Le but de la panthéonade, selon le néologisme ironique de Régis Debray, est de rendre hommage à une personnalité de nationalité française dont l’oeuvre et l’existence ont marqué l’histoire de France. Cette tradition se veut aussi un moyen, pour le pouvoir en place, de placer sous les projecteurs une période de l’histoire et de tenter d’y graver son empreinte. Le journaliste torturé par la Gestapo, Pierre Brossolette ; la fondatrice d’ATD Quart-Monde, Geneviève de Gaulle-Anthonioz, et l’ethnologue Germaine Tillion, toutes deux déportées à Ravensbrück ; le ministre du Front populaire Jean Zay - à l’origine de l’ENA, dès l’entre-deux-guerres -, assassiné par la Milice à l’image de Georges Mandel. Ces deux femmes et deux hommes incarnent l’esprit de la Résistance, bien que plus méconnus que n’a pu l’être Jean Moulin. Le Panthéon, dont le fronton proclame la devise « Aux grands Hommes, la patrie reconnaissante », n’accueillait jusqu’ici que deux femmes sur soixante-onze personnalités, la physicienne Marie Curie, et Sophie Berthelot, en sa qualité d’épouse du chimiste Marcellin Berthelot. Ces quatre figures de la Résistance sont entrées au Panthéon - dont deux symboliquement, par refus des descendants, les cercueils étant vides -, ce mercredi 27 mai, suite à des cérémonies d’hommage débutées la veille.

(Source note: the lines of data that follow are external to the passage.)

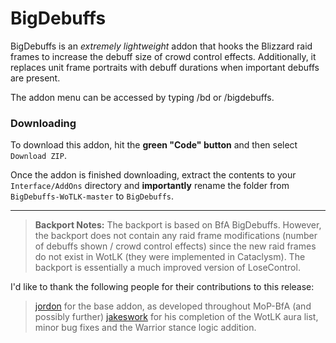 # BigDebuffs

BigDebuffs is an _extremely lightweight_ addon that hooks the Blizzard raid frames to increase the debuff size of crowd control effects. Additionally, it replaces unit frame portraits with debuff durations when important debuffs are present.

The addon menu can be accessed by typing /bd or /bigdebuffs.

### Downloading

To download this addon, hit the **green "Code" button** and then select `Download ZIP`.

Once the addon is finished downloading, extract the contents to your `Interface/AddOns` directory and **importantly** rename the folder from `BigDebuffs-WoTLK-master` to `BigDebuffs`.

---

>**Backport Notes:**
> The backport is based on BfA BigDebuffs. However, the backport does not contain any raid frame 
> modifications (number of debuffs shown / crowd control effects) since the
> new raid frames do not exist in WotLK (they were implemented in Cataclysm).
> The backport is essentially a much improved version of LoseControl.

 I'd like to thank the following people for their contributions to this release:
> [jordon][1] for the base addon, as developed throughout MoP-BfA (and possibly further)
> [jakeswork][2] for his completion of the WotLK aura list, minor bug fixes and the Warrior stance logic addition.


[1]: https://github.com/jordonwow
[2]: https://github.com/jakeswork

Le cortège funèbre a traversé la capitale, en empruntant le chemin de la libération de Paris. Parti de la porte d’Orléans, il a parcouru l’avenue du Général-Leclerc, l’avenue Denfert-Rochereau et le boulevard de Port-Royal. Après un hommage organisé par la Mairie de Paris place Camille-Jullian, le cortège a rallié la Sorbonne, pour une veillée dans la cour d’honneur, avant d’entrer au Panthéon en cortège, le lendemain après-midi. Sous la Ve République, la « compétence de panthéonisation » est transférée au Président de la République. Elle s’avère une arme redoutable, forte en symbole. A cet effet, une entrée au Panthéon s’accompagne toujours d’un grand discours du chef de l’Etat. C’est en tout cas, ce que nous attendions de François Hollande, et évidemment lui aussi. Tout le monde y avait pensé, et l’attendait au tournant, que ce soit les journalistes, les politiques, les spectateurs. « Entre ici, Jean Moulin, avec ton terrible cortège… », nous entendions encore la voix chevrotante de Malraux, à la fois émouvante et ridicule, le 19 décembre 1964, un autre grand résistant faisant son entrée au Panthéon, accueilli par ce fameux discours, dans cette ancienne église construite sous Louis XV, devenue grand temple républicain sous la IIIe. C’est le souffle lyrique des mots, l’histoire qui vous étreint, la seconde guerre mondiale, l’occupation, la résistance, la torture, la mort. L’histoire serait son truc, nous murmure les communicants, depuis des jours, au sujet de Hollande. Les grands mots étaient tous de cérémonie, aussi bien alignés que les cercueils. Toutes les familles politiques étaient honorées, même les royalistes, qui furent souvent les premiers à s’engager dans la résistance, il est vrai, en dépit du pétainisme affiché de Charles Maurras et d’une partie des camelots de l’Action française.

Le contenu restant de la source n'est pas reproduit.